A governance report into Tees, Esk & Wear Valleys NHS Foundation Trust (TEWV) was published on 21st March 2023, following independent investigation reports in November 2022 into the deaths of three teenage girls who were detained mental health patients in the care of the Trust.
The report is a system-wide independent investigation into concerns and issues raised. Commissioned by NHS England and undertaken by Niche Health and Social Care Consulting, it found “clear synergies” between care failings delivered to all three teenage girls who died.
The governance report uncovered the failure of management, leadership and substandard delivery of services within the Trust. It found a “consistent failure to put the young people at the heart of care”. Incident reporting was found to be not accurate and a theme throughout the report is that the care afforded was “chaotic”. There are a total of 12 recommendations made, including staff training, communication between various care agencies, and liaising with families after the death of a patient.
Issues highlighted in the report include reduced staffing, senior staff not having necessary experience in child-centred care, poor reporting of significant self-harm and near-death incidents, inappropriate restraint incidents and inadequate incident investigations. Despite a high number of incidents which involved ligatures, the report found that there was no evidence of proper risk assessments for ligatures in place or the removal of ligature points. The report included that young people talked about how the environment “facilitated self-harm”, a risk often exacerbated by a lack of skilled staff.

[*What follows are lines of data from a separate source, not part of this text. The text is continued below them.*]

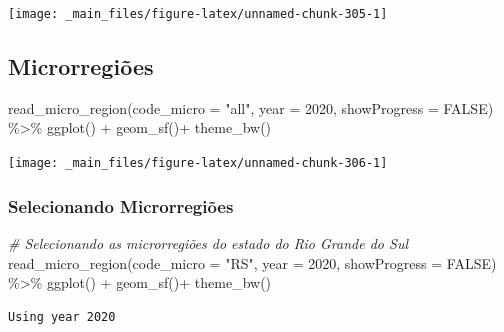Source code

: \documentclass[
  brazilian,
]{book}
\newenvironment{Shaded}{\begin{snugshade}}{\end{snugshade}}
\newcommand{\AttributeTok}[1]{\textcolor[rgb]{0.77,0.63,0.00}{#1}}
\newcommand{\CommentTok}[1]{\textcolor[rgb]{0.56,0.35,0.01}{\textit{#1}}}
\newcommand{\ConstantTok}[1]{\textcolor[rgb]{0.00,0.00,0.00}{#1}}
\newcommand{\DecValTok}[1]{\textcolor[rgb]{0.00,0.00,0.81}{#1}}
\newcommand{\FunctionTok}[1]{\textcolor[rgb]{0.00,0.00,0.00}{#1}}
\newcommand{\NormalTok}[1]{#1}
\newcommand{\SpecialCharTok}[1]{\textcolor[rgb]{0.00,0.00,0.00}{#1}}
\newcommand{\StringTok}[1]{\textcolor[rgb]{0.31,0.60,0.02}{#1}}
\begin{document}
\begin{center}\texttt{[image: \_main\_files/figure-latex/unnamed-chunk-305-1]} \end{center}

\hypertarget{microrregiuxf5es}{%
\subsection{Microrregiões}\label{microrregiuxf5es}}

\begin{Shaded}
\begin{Highlighting}[]
\FunctionTok{read\_micro\_region}\NormalTok{(}\AttributeTok{code\_micro =} \StringTok{"all"}\NormalTok{,}
                  \AttributeTok{year =} \DecValTok{2020}\NormalTok{,}
                  \AttributeTok{showProgress =} \ConstantTok{FALSE}\NormalTok{) }\SpecialCharTok{\%\textgreater{}\%} 
  \FunctionTok{ggplot}\NormalTok{() }\SpecialCharTok{+}
  \FunctionTok{geom\_sf}\NormalTok{()}\SpecialCharTok{+}
  \FunctionTok{theme\_bw}\NormalTok{()}
\end{Highlighting}
\end{Shaded}

\begin{center}\texttt{[image: \_main\_files/figure-latex/unnamed-chunk-306-1]} \end{center}

\hypertarget{selecionando-microrregiuxf5es}{%
\subsubsection{Selecionando Microrregiões}\label{selecionando-microrregiuxf5es}}

\begin{Shaded}
\begin{Highlighting}[]
\CommentTok{\# Selecionando as microrregiões do estado do Rio Grande do Sul}
\FunctionTok{read\_micro\_region}\NormalTok{(}\AttributeTok{code\_micro =} \StringTok{"RS"}\NormalTok{,}
                  \AttributeTok{year =} \DecValTok{2020}\NormalTok{,}
                  \AttributeTok{showProgress =} \ConstantTok{FALSE}\NormalTok{) }\SpecialCharTok{\%\textgreater{}\%} 
  \FunctionTok{ggplot}\NormalTok{() }\SpecialCharTok{+}
  \FunctionTok{geom\_sf}\NormalTok{()}\SpecialCharTok{+}
  \FunctionTok{theme\_bw}\NormalTok{()}
\end{Highlighting}
\end{Shaded}

\begin{verbatim}
Using year 2020
\end{verbatim}
\end{document}
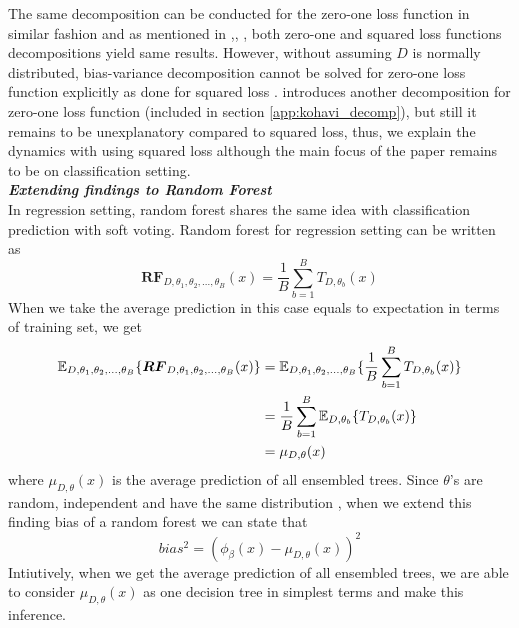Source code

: The same decomposition can be conducted for the zero-one loss function in similar fashion and as mentioned in 
\cite{louppe2014understanding},\cite{domingos2000decomposition}, 
\cite{james2003variance}, \cite{friedman1997zeroLoss}
both zero-one and squared loss functions decompositions yield same results. 
However, without assuming $D$ is normally distributed, bias-variance decomposition 
cannot be solved for zero-one loss function explicitly as done for squared loss \cite{louppe2014understanding}. 
\cite{kohavi1996bias} introduces another decomposition for zero-one loss function (included in section \ref{app:kohavi_decomp}), 
but still it remains to be unexplanatory compared to squared loss, thus, 
we explain the dynamics with using squared loss although the main focus of the paper remains to be on classification setting.
\vspace{2mm}
\\
\textbf{\emph{Extending findings to Random Forest }}\\
In regression setting, random forest shares the same idea with classification prediction with soft voting. 
Random forest for regression setting can be written as
\begin{equation}
\boldsymbol{RF}_{D, \theta_{1},\theta_{2},..., \theta_{B}}(x) = \dfrac{1}{B}\sum_{b = 1}^{B}T_{D,\theta_{b}}(x)
\end{equation}
When we take the average prediction in this case equals to expectation in terms of training set, we get
\begin{align}\label{eq:mu}
\mathbb{E}_{D, \theta_{1}, \theta_{2},..., \theta_{B}}\{\boldsymbol{RF}_{D, \theta_{1},\theta_{2},..., \theta_{B}}(x) \} 
	& = \mathbb{E}_{D, \theta_{1}, \theta_{2},..., \theta_{B}}\{\dfrac{1}{B}\sum_{b = 1}^{B}T_{D,\theta_{b}}(x)\} \notag \\
	& = \dfrac{1}{B}\sum_{b=1}^{B}\mathbb{E}_{D,\theta_{b}}\{T_{D, \theta_{b}}(x)\}\notag \\
	& = \mu_{D,\theta}(x)
\end{align}
where $\mu_{D,\theta}(x)$ is the average prediction of all ensembled trees. Since $\theta$'s are random, 
independent and have the same distribution \cite{louppe2014understanding}, when we extend this finding bias of a random forest 
we can state that 
\begin{equation}\label{eq:random_forest_bias}
bias^2 = (\phi_{\beta}(x) - \mu_{D,\theta}(x))^2
\end{equation}
Intiutively, when we get the average prediction of all ensembled trees, 
we are able to consider $\mu_{D,\theta}(x)$ as one decision tree in simplest terms and make this inference.
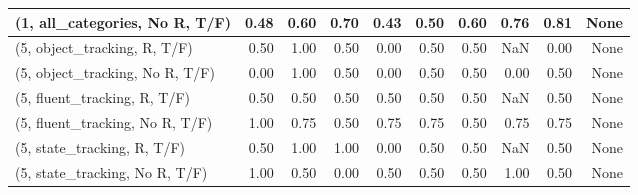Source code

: \begin{table*}[h!]
\begin{adjustbox}{width=2\columnwidth,center}
\begin{tabular}{lrrr|rrr|rrr}
(1, all\_categories, No R, T/F)       &                      0.48 &                  0.60 &                      0.70 &                          0.43 &                      0.50 &                          0.60 &                                   0.76 &                               0.81 &                                  None \\



\midrule
(5, object\_tracking, R, T/F)         &                      0.50 &                  1.00 &                      0.50 &                          0.00 &                      0.50 &                          0.50 &                                    NaN &                               0.00 &                                  None \\
(5, object\_tracking, No R, T/F)      &                      0.00 &                  1.00 &                      0.50 &                          0.00 &                      0.50 &                          0.50 &                                   0.00 &                               0.50 &                                  None \\
(5, fluent\_tracking, R, T/F)         &                      0.50 &                  0.50 &                      0.50 &                          0.50 &                      0.50 &                          0.50 &                                    NaN &                               0.50 &                                  None \\
(5, fluent\_tracking, No R, T/F)      &                      1.00 &                  0.75 &                      0.50 &                          0.75 &                      0.75 &                          0.50 &                                   0.75 &                               0.75 &                                  None \\
(5, state\_tracking, R, T/F)          &                      0.50 &                  1.00 &                      1.00 &                          0.00 &                      0.50 &                          0.50 &                                    NaN &                               0.50 &                                  None \\
(5, state\_tracking, No R, T/F)       &                      1.00 &                  0.50 &                      0.00 &                          0.50 &                      0.50 &                          0.50 &                                   1.00 &                               0.50 &                                  None \\

\end{tabular}
\end{adjustbox}
\end{table*}

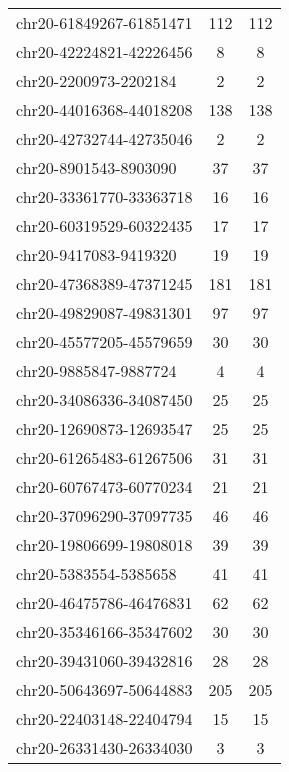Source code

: \documentclass[10pt,letterpaper]{article}
\begin{document}
{\begin{longtable}{lSS}
	chr20-61849267-61851471 & 112    & 112                   \\
	chr20-42224821-42226456 & 8      & 8                     \\
	chr20-2200973-2202184   & 2      & 2                     \\
	chr20-44016368-44018208 & 138    & 138                   \\
	chr20-42732744-42735046 & 2      & 2                     \\
	chr20-8901543-8903090   & 37     & 37                    \\
	chr20-33361770-33363718 & 16     & 16                    \\
	chr20-60319529-60322435 & 17     & 17                    \\
	chr20-9417083-9419320   & 19     & 19                    \\
	chr20-47368389-47371245 & 181    & 181                   \\
	chr20-49829087-49831301 & 97     & 97                    \\
	chr20-45577205-45579659 & 30     & 30                    \\
	chr20-9885847-9887724   & 4      & 4                     \\
	chr20-34086336-34087450 & 25     & 25                    \\
	chr20-12690873-12693547 & 25     & 25                    \\
	chr20-61265483-61267506 & 31     & 31                    \\
	chr20-60767473-60770234 & 21     & 21                    \\
	chr20-37096290-37097735 & 46     & 46                    \\
	chr20-19806699-19808018 & 39     & 39                    \\
	chr20-5383554-5385658   & 41     & 41                    \\
	chr20-46475786-46476831 & 62     & 62                    \\
	chr20-35346166-35347602 & 30     & 30                    \\
	chr20-39431060-39432816 & 28     & 28                    \\
	chr20-50643697-50644883 & 205    & 205                   \\
	chr20-22403148-22404794 & 15     & 15                    \\
	chr20-26331430-26334030 & 3      & 3                     \\

\end{longtable}}
\end{document}
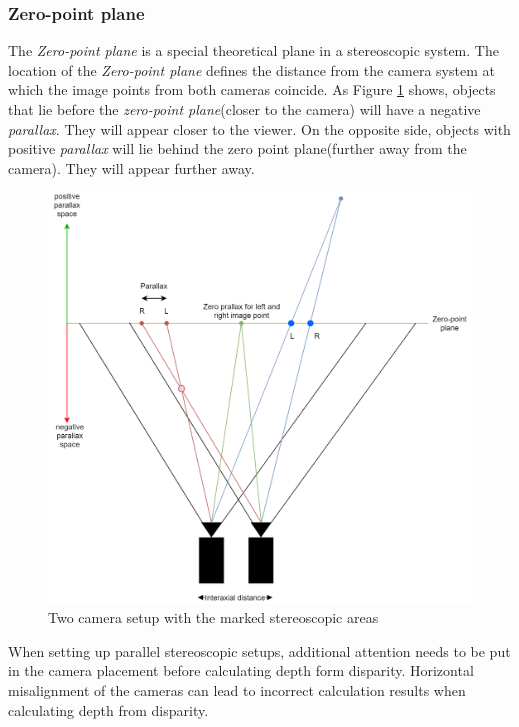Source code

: \subsubsection{Zero-point plane}
The\textit{ Zero-point plane} is a special theoretical plane in a stereoscopic system. The location of the  \textit{Zero-point plane} defines the distance from the camera system at which the image points from both cameras coincide. As Figure \ref{img:stereo_diagram} shows, objects that lie before the \textit{zero-point plane}(closer to the camera) will have a negative \textit{parallax}. They will appear closer to the viewer. On the opposite side, objects with positive \textit{parallax} will lie behind the zero point plane(further away from the camera). They will appear further away.
\begin{figure}[H]
\includegraphics[width=\textwidth]{images/Stereo_diagram.png}
\caption{Two camera setup with the marked stereoscopic areas}
\label{img:stereo_diagram} 
\end{figure}
When setting up parallel stereoscopic setups, additional attention needs to be put in the camera placement before calculating depth form disparity. Horizontal misalignment of the cameras can lead to incorrect calculation results when calculating depth from disparity.
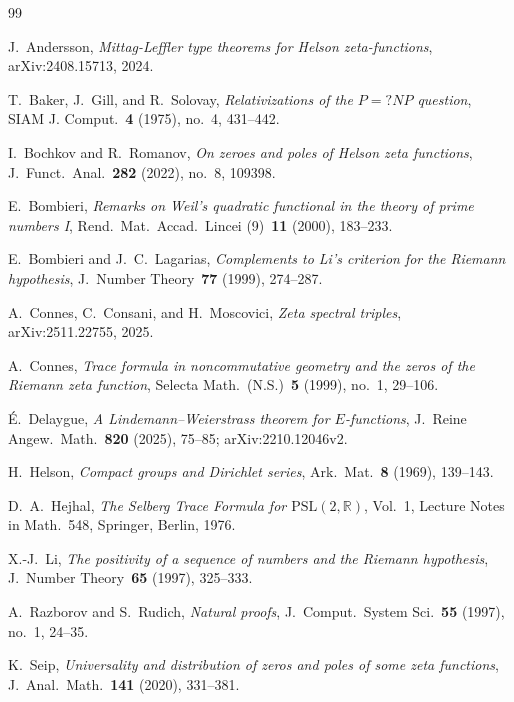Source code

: \documentclass[12pt]{amsart}
\theoremstyle{definition}
\theoremstyle{remark}
\theoremstyle{plain}
\begin{document}
{\sloppy
\begin{thebibliography}{99}

J.~Andersson,
\emph{Mittag-Leffler type theorems for Helson zeta-functions},
arXiv:2408.15713, 2024.

T.~Baker, J.~Gill, and R.~Solovay,
\emph{Relativizations of the $P=?NP$ question},
SIAM J. Comput.~\textbf{4} (1975), no.~4, 431--442.

I.~Bochkov and R.~Romanov,
\emph{On zeroes and poles of Helson zeta functions},
J.\ Funct.\ Anal.~\textbf{282} (2022), no.~8, 109398.

E.~Bombieri,
\emph{Remarks on Weil's quadratic functional in the theory of prime
numbers I},
Rend.\ Mat.\ Accad.\ Lincei (9)~\textbf{11} (2000), 183--233.

E.~Bombieri and J.~C.~Lagarias,
\emph{Complements to Li's criterion for the Riemann hypothesis},
J.\ Number Theory~\textbf{77} (1999), 274--287.

A.~Connes, C.~Consani, and H.~Moscovici,
\emph{Zeta spectral triples},
arXiv:2511.22755, 2025.

A.~Connes,
\emph{Trace formula in noncommutative geometry and the zeros of the
Riemann zeta function},
Selecta Math.\ (N.S.)~\textbf{5} (1999), no.~1, 29--106.

\'E.~Delaygue,
\emph{A Lindemann--Weierstrass theorem for $E$-functions},
J.\ Reine Angew.\ Math.\ \textbf{820} (2025), 75--85;
arXiv:2210.12046v2.

H.~Helson,
\emph{Compact groups and Dirichlet series},
Ark.\ Mat.~\textbf{8} (1969), 139--143.

D.~A.~Hejhal,
\emph{The Selberg Trace Formula for $\mathrm{PSL}(2,\mathbb{R})$},
Vol.~1, Lecture Notes in Math.~548, Springer, Berlin, 1976.

X.-J.~Li,
\emph{The positivity of a sequence of numbers and the Riemann hypothesis},
J.\ Number Theory~\textbf{65} (1997), 325--333.

A.~Razborov and S.~Rudich,
\emph{Natural proofs},
J.\ Comput.\ System Sci.~\textbf{55} (1997), no.~1, 24--35.

K.~Seip,
\emph{Universality and distribution of zeros and poles of some zeta
functions},
J.\ Anal.\ Math.~\textbf{141} (2020), 331--381.

\end{thebibliography}
}
\end{document}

In February 2023, it was announced that the CQC will be bringing criminal charges against TEWV in relation to the three deaths.
Deborah Coles, Director of INQUEST, a charity providing expertise on state related deaths, said: “This report highlights a catastrophic failure of leadership, regulation and oversight leading to repeated, wholly avoidable deaths. The corporate failure to mitigate the environmental risks which could have prevented these deaths is nothing short of criminal. The scale of the systemic neglect and dangerous practices has only come about because of bereaved families and their lawyers. Far greater public scrutiny is needed on what is taking place behind the closed doors of our mental health institutions.”
Calls for a full statutory inquiry into inpatient mental health settings
Sadly these issues are not limited to West Lane Hospital. Over the last months and years there have been a number of reports of unsafe care, abuse of patients and excessive restraint in mental health wards.
Following the BBC Panorama report in October 2022 which revealed a “toxic culture” of abuse at the Edenfield Centre in Prestwich, there have been growing demands for a public inquiry into both the mental health unit at Prestwich, as well as mental health provision in England and Wales as a whole.
How Farleys can help
Here at Farleys, we have extensive experience of representing clients at inquests into the death of a loved one. We have represented a number of families whose family members have died whilst an inpatient, including those at the Prestwich facility.
We understand the distressing, daunting nature of the proceedings and will support clients throughout with down to earth, expert advice. To discuss legal representation at an inquest, please call our team today on 0845 287 0939, email us, or contact us through the online chat below.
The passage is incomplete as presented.